The government has said it will study the arbitration case award invoked by Cairn Energy Plc and Cairn UK Holdings Ltd against the government of India. It said all options will be considered before taking a decision on the further course of action, including legal remedies.
"The Government will be studying the award and all its aspects carefully in consultation with its counsels. After such consultations, the Government will consider all options and take a decision on further course of action, including legal remedies before appropriate fora," said a statement by the finance ministry said.
On Tuesday night, India lost the arbitration case related to a tax dispute to the UK oil major Cairn Energy Plc. The international arbitration tribunal in its verdict asked India to pay Rs 8,000 crore as damages to Cairn.
The winning of the international arbitration case has ended one of the most high-profile disputes in India and comes three months after India lost another high profile Vodafone arbitration case.

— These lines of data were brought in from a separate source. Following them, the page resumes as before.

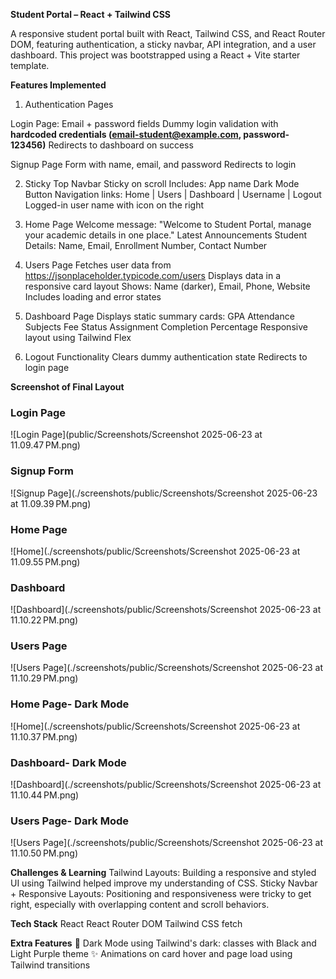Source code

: **Student Portal – React + Tailwind CSS**

A responsive student portal built with React, Tailwind CSS, and React Router DOM, featuring authentication, a sticky navbar, API integration, and a user dashboard. This project was bootstrapped using a React + Vite starter template.

**Features Implemented**

1) Authentication Pages

Login Page: Email + password fields
Dummy login validation with **hardcoded credentials (email-student@example.com, password- 123456)**
Redirects to dashboard on success

Signup Page
Form with name, email, and password
Redirects to login

2) Sticky Top Navbar
Sticky on scroll
Includes:
   App name
   Dark Mode Button
   Navigation links: Home | Users | Dashboard | Username | Logout
   Logged-in user name with icon on the right

3) Home Page
Welcome message: "Welcome to Student Portal, manage your academic details in one place."
Latest Announcements
Student Details: Name, Email, Enrollment Number, Contact Number

4) Users Page
Fetches user data from https://jsonplaceholder.typicode.com/users
Displays data in a responsive card layout
Shows: Name (darker), Email, Phone, Website
Includes loading and error states

5) Dashboard Page
Displays static summary cards:
GPA
Attendance
Subjects
Fee Status
Assignment Completion Percentage
Responsive layout using Tailwind Flex

6) Logout Functionality
Clears dummy authentication state
Redirects to login page

**Screenshot of Final Layout**

### Login Page
![Login Page](public/Screenshots/Screenshot 2025-06-23 at 11.09.47 PM.png)

### Signup Form
![Signup Page](./screenshots/public/Screenshots/Screenshot 2025-06-23 at 11.09.39 PM.png)

### Home Page
![Home](./screenshots/public/Screenshots/Screenshot 2025-06-23 at 11.09.55 PM.png)

### Dashboard
![Dashboard](./screenshots/public/Screenshots/Screenshot 2025-06-23 at 11.10.22 PM.png)

### Users Page
![Users Page](./screenshots/public/Screenshots/Screenshot 2025-06-23 at 11.10.29 PM.png)

### Home Page- Dark Mode
![Home](./screenshots/public/Screenshots/Screenshot 2025-06-23 at 11.10.37 PM.png)

### Dashboard- Dark Mode
![Dashboard](./screenshots/public/Screenshots/Screenshot 2025-06-23 at 11.10.44 PM.png)

### Users Page- Dark Mode
![Users Page](./screenshots/public/Screenshots/Screenshot 2025-06-23 at 11.10.50 PM.png)


**Challenges & Learning**
Tailwind Layouts: Building a responsive and styled UI using Tailwind helped improve my understanding of CSS.
Sticky Navbar + Responsive Layouts: Positioning and responsiveness were tricky to get right, especially with overlapping content and scroll behaviors.

**Tech Stack**
React
React Router DOM
Tailwind CSS
fetch

**Extra Features**
🌙 Dark Mode using Tailwind's dark: classes with Black and Light Purple theme
✨ Animations on card hover and page load using Tailwind transitions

Meanwhile, Cairn has not come out with any official statement on the matter yet.
After the international arbitration tribunal's verdict, the government will have to pay the British firm Rs 8,000 crore to reverse the dividend and tax refund it ceased and shares it sold to recover part of the tax demand.

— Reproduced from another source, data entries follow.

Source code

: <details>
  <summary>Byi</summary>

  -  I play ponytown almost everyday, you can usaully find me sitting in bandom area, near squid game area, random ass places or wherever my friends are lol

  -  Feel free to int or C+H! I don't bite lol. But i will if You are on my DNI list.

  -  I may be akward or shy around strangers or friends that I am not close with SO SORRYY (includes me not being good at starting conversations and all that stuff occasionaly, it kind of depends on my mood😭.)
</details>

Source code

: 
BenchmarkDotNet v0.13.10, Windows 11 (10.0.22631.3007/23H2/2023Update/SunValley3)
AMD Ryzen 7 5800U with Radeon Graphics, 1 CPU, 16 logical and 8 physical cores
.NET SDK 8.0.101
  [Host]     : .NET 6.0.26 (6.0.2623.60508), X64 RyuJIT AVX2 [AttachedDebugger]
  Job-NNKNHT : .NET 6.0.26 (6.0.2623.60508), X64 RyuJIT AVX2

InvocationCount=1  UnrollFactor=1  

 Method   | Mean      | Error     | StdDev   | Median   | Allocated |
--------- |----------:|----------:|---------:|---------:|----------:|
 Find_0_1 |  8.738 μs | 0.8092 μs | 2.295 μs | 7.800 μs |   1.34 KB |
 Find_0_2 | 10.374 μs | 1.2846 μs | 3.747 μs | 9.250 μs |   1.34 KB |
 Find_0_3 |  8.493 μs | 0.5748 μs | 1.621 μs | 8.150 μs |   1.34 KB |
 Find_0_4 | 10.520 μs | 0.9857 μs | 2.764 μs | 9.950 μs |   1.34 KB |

The international arbitration tribunal said the Cairn tax issue does not amount to "tax dispute" but a "tax-related investment" dispute, which is why it falls under its jurisdiction. It said India's tax demand from Cairn is not valid and amounts to a breach of fair treatment under the bilateral investment protection pact.

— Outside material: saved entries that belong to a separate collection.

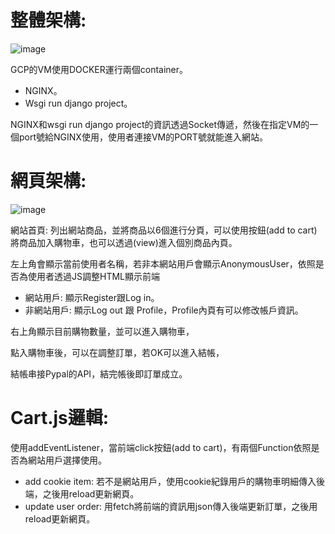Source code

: # 整體架構:
![image](https://github.com/Joyang0419/Django_EcommerceWebsite/blob/master/image/%E6%95%B4%E9%AB%94%E6%9E%B6%E6%A7%8B.jpg)

GCP的VM使用DOCKER運行兩個container。
- NGINX。
- Wsgi run django project。

NGINX和wsgi run django project的資訊透過Socket傳遞，然後在指定VM的一個port號給NGINX使用，使用者連接VM的PORT號就能進入網站。
# 網頁架構:
![image](https://github.com/Joyang0419/Django_EcommerceWebsite/blob/master/image/%E7%B6%B2%E7%AB%99%E6%B5%81%E7%A8%8B.jpg)

網站首頁: 列出網站商品，並將商品以6個進行分頁，可以使用按鈕(add to cart)將商品加入購物車，也可以透過(view)進入個別商品內頁。

左上角會顯示當前使用者名稱，若非本網站用戶會顯示AnonymousUser，依照是否為使用者透過JS調整HTML顯示前端
- 網站用戶: 顯示Register跟Log in。
- 非網站用戶: 顯示Log out 跟 Profile，Profile內頁有可以修改帳戶資訊。

右上角顯示目前購物數量，並可以進入購物車，

點入購物車後，可以在調整訂單，若OK可以進入結帳，

結帳串接Pypal的API，結完帳後即訂單成立。

# Cart.js邏輯:

使用addEventListener，當前端click按鈕(add to cart)，有兩個Function依照是否為網站用戶選擇使用。 
- add cookie item: 若不是網站用戶，使用cookie紀錄用戶的購物車明細傳入後端，之後用reload更新網頁。
- update user order: 用fetch將前端的資訊用json傳入後端更新訂單，之後用reload更新網頁。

In March 2015, the tax department sought Rs 10,247 crore in taxes on alleged capital gains made by the company in the internal reorganisation. Cairn Energy in 2015 initiated an international arbitration to challenge retrospective taxation.
Meanwhile, just a few months back in September, India lost a tax arbitration case against Vodafone Plc after an international arbitration court ruled the Indian government, seeking Rs 22,100 crore in taxes from telecom giant Vodafone using retrospective legislation, was in "breach of the guarantee of fair and equitable treatment" under the bilateral investment protection pact between India and the Netherlands.